Neovascularization associated with diabetes is the leading cause of new blindness in people age 2-74. To prevent and treat neovascular disorders such as diabetic retinopathy more effectively, there is a clear need to develop a better knowledge of angiogenesis at the cellular and molecular levels. The applicant states that the long-term goal of his research program is to understanding the sequence of events that occur when normally quiescent vascular endothelial cells (EC) differentiate into a proliferative, angiogenic phenotype. The study proposed in the application will focus on a nuclear RNA binding protein named pigpen that appears to lie directly in the pathway of these events. EC pigpen was first isolated in the applicant's laboratory by its affinity for polysaccharides. The applicant reports that expression of this nuclear lectin is sharply regulated during EC phenotype transition. Recent experiments have shown that vascular endothelial growth factor (VEGF) treatment of EC triggers a redistribution of pigpen, that pigpen antagonists block VEGF-stimulated proliferation, and that pigpen may play an essential role in RNA metabolism during EC proliferation.
The first aim of this project is to establish a function link between VEGF and pigpen.
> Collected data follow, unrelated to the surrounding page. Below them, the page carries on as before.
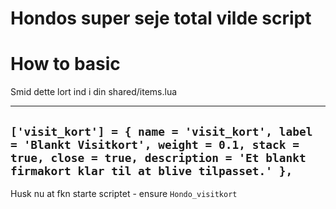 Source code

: # Hondos super seje total vilde script 

# How to basic
Smid dette lort ind i din shared/items.lua

------------------------------------------------------------
`['visit_kort'] = {
    name = 'visit_kort',
    label = 'Blankt Visitkort',
    weight = 0.1,
    stack = true,
    close = true,
    description = 'Et blankt firmakort klar til at blive tilpasset.'
},`
------------------------------------------------------------

Husk nu at fkn starte scriptet - ensure `Hondo_visitkort`
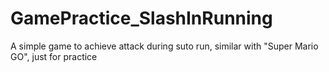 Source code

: # GamePractice_SlashInRunning
A simple game to achieve attack during suto run, similar with "Super Mario GO", just for practice
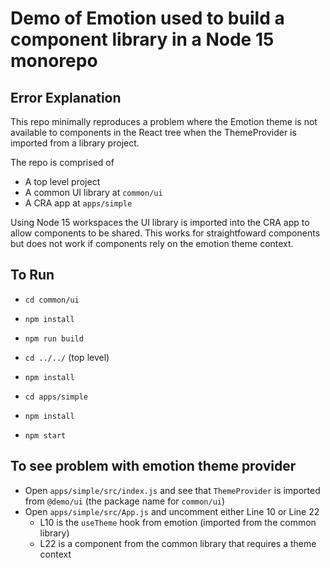 # Demo of Emotion used to build a component library in a Node 15 monorepo

## Error Explanation

This repo minimally reproduces a problem where the Emotion theme is not available to components in the React tree when the ThemeProvider is imported from a library project.

The repo is comprised of

- A top level project
- A common UI library at `common/ui`
- A CRA app at `apps/simple`

Using Node 15 workspaces the UI library is imported into the CRA app to allow components to be shared. This works for straightfoward components but does not work if components rely on the emotion theme context.

## To Run

- `cd common/ui`
- `npm install`
- `npm run build`

- `cd ../../` (top level)
- `npm install`

- `cd apps/simple`
- `npm install`
- `npm start`

## To see problem with emotion theme provider

- Open `apps/simple/src/index.js` and see that `ThemeProvider` is imported from `@demo/ui` (the package name for `common/ui`)
- Open `apps/simple/src/App.js` and uncomment either Line 10 or Line 22
  - L10 is the `useTheme` hook from emotion (imported from the common library)
  - L22 is a component from the common library that requires a theme context
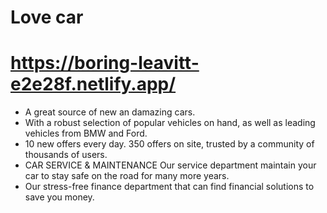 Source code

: # Love car

# https://boring-leavitt-e2e28f.netlify.app/

- A great source of new an damazing cars.
- With a robust selection of popular vehicles on hand, as well as
  leading vehicles from BMW and Ford.
- 10 new offers every day. 350 offers on site, trusted by a
  community of thousands of users.
- CAR SERVICE & MAINTENANCE Our service department maintain your car
  to stay safe on the road for many more years.
- Our stress-free finance department that can find financial
  solutions to save you money.
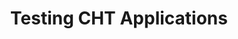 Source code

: ---
title: "Testing CHT Applications"
linkTitle: "Testing"
weight: 14
description: >
  Testing CHT Applications
--- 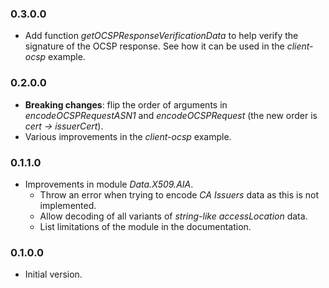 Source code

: ### 0.3.0.0

- Add function *getOCSPResponseVerificationData* to help verify the signature of
  the OCSP response. See how it can be used in the *client-ocsp* example.

### 0.2.0.0

- **Breaking changes**: flip the order of arguments in *encodeOCSPRequestASN1*
  and *encodeOCSPRequest* (the new order is *cert &#8594; issuerCert*).
- Various improvements in the *client-ocsp* example.

### 0.1.1.0

- Improvements in module *Data.X509.AIA*.
  + Throw an error when trying to encode *CA Issuers* data as this is not
    implemented.
  + Allow decoding of all variants of *string-like* *accessLocation* data.
  + List limitations of the module in the documentation.

### 0.1.0.0

- Initial version.

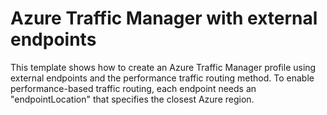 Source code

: # Azure Traffic Manager with external endpoints

This template shows how to create an Azure Traffic Manager profile using external endpoints and the performance traffic routing method.  To enable performance-based traffic routing, each endpoint needs an "endpointLocation" that specifies the closest Azure region.
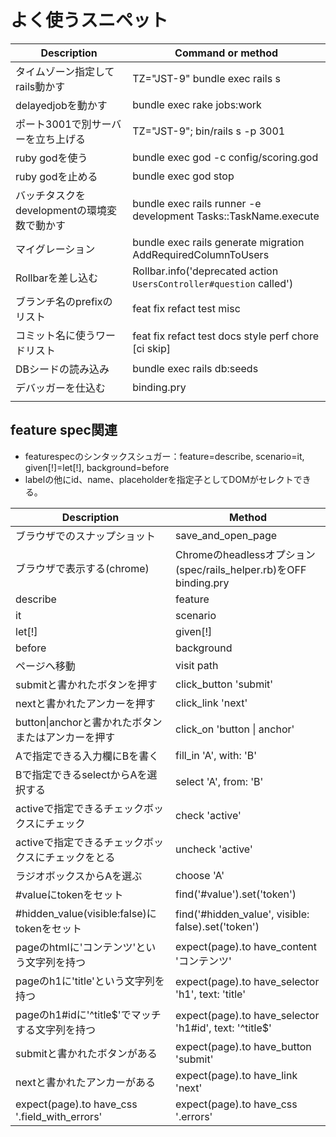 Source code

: # よく使うスニペット

| Description                                 | Command or method                                            |
| ------------------------------------------- | ------------------------------------------------------------ |
| タイムゾーン指定してrails動かす             | TZ="JST-9" bundle exec rails s                               |
| delayedjobを動かす                          | bundle exec rake jobs:work                                   |
| ポート3001で別サーバーを立ち上げる          | TZ="JST-9"; bin/rails s -p 3001                              |
| ruby godを使う                              | bundle exec god -c config/scoring.god                        |
| ruby godを止める                            | bundle exec god stop                                         |
| バッチタスクをdevelopmentの環境変数で動かす | bundle exec rails runner -e development Tasks::TaskName.execute |
| マイグレーション                            | bundle exec rails generate migration AddRequiredColumnToUsers |
| Rollbarを差し込む                           | Rollbar.info('deprecated action `UsersController#question` called') |
| ブランチ名のprefixのリスト                  | feat fix refact test misc                                    |
| コミット名に使うワードリスト                | feat fix refact test docs style perf chore [ci skip]         |
| DBシードの読み込み                          | bundle exec rails db:seeds                                   |
| デバッガーを仕込む                          | binding.pry                                                  |
|                                             |                                                              |
## feature spec関連

- featurespecのシンタックスシュガー：feature=describe, scenario=it, given[!]=let[!], background=before
- labelの他にid、name、placeholderを指定子としてDOMがセレクトできる。

| Description                                        | Method                                                       |
| -------------------------------------------------- | ------------------------------------------------------------ |
| ブラウザでのスナップショット                       | save_and_open_page                                           |
| ブラウザで表示する(chrome)                         | Chromeのheadlessオプション(spec/rails_helper.rb)をOFF<br>binding.pry |
| describe                                           | feature                                                      |
| it                                                 | scenario                                                     |
| let[!]                                             | given[!]                                                     |
| before                                             | background                                                   |
| ページへ移動                                       | visit path                                                   |
| submitと書かれたボタンを押す                       | click_button 'submit'                                        |
| nextと書かれたアンカーを押す                       | click_link 'next'                                            |
| button\|anchorと書かれたボタンまたはアンカーを押す | click_on 'button \| anchor'                                  |
| Aで指定できる入力欄にBを書く                       | fill_in 'A', with: 'B'                                       |
| Bで指定できるselectからAを選択する                 | select 'A', from: 'B'                                        |
| activeで指定できるチェックボックスにチェック       | check 'active'                                               |
| activeで指定できるチェックボックスにチェックをとる | uncheck 'active'                                             |
| ラジオボックスからAを選ぶ                          | choose 'A'                                                   |
| #valueにtokenをセット                              | find('#value').set('token')                                  |
| #hidden_value(visible:false)にtokenをセット        | find('#hidden_value', visible: false).set('token')           |
| pageのhtmlに'コンテンツ'という文字列を持つ         | expect(page).to have_content 'コンテンツ'                    |
| pageのh1に'title'という文字列を持つ                | expect(page).to have_selector 'h1', text: 'title'            |
| pageのh1#idに'^title$'でマッチする文字列を持つ     | expect(page).to have_selector 'h1#id', text: '^title$'       |
| submitと書かれたボタンがある                       | expect(page).to have_button 'submit'                         |
| nextと書かれたアンカーがある                       | expect(page).to have_link 'next'                             |
| expect(page).to have_css '.field_with_errors'      | expect(page).to have_css '.errors'                           |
The second aim will be to identify pigpen-binding transcripts and determine if they represent EC-specific or ubiquitous genes. The applicant states that, in preliminary work, his group has isolated and cloned a population of pigpen-binding RNAs from proliferating EC. This library will be analyzed using standard sequencing techniques and nucleic acid databases. The applicant proposes a third aim to test the hypothesis that pigpen plays a role in RNA biogenesis during EC proliferation. A series of pigpen antagonists will be microinjected or transfected into cells. Northern analysis and in situ hybridization will then be used to track the synthesis, processing, and transport of specific transcripts in treated and control cells.